# Action item
Check each line of the data below for the word "desktop". How many lines have it? Answer with the number alone.

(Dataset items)
* * * * * * * * *
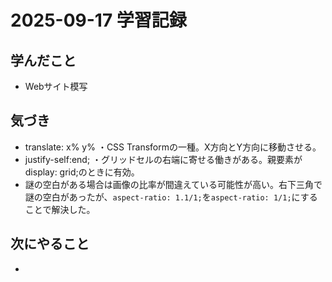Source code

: # 2025-09-17 学習記録

## 学んだこと
- Webサイト模写

## 気づき
- translate: x% y%
  ・CSS Transformの一種。X方向とY方向に移動させる。
- justify-self:end;
  ・グリッドセルの右端に寄せる働きがある。親要素がdisplay: grid;のときに有効。
- 謎の空白がある場合は画像の比率が間違えている可能性が高い。右下三角で謎の空白があったが、`aspect-ratio: 1.1/1;`を`aspect-ratio: 1/1;`にすることで解決した。

## 次にやること
- 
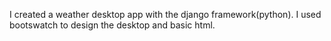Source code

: I created a weather desktop app with the django framework(python).
I used bootswatch to design the desktop and basic html.
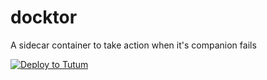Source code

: # docktor

A sidecar container to take action when it's companion fails

[![Deploy to Tutum](https://s.tutum.co/deploy-to-tutum.svg)](https://dashboard.tutum.co/stack/deploy/)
* * * * * * * * *
# Answer for this exercise
2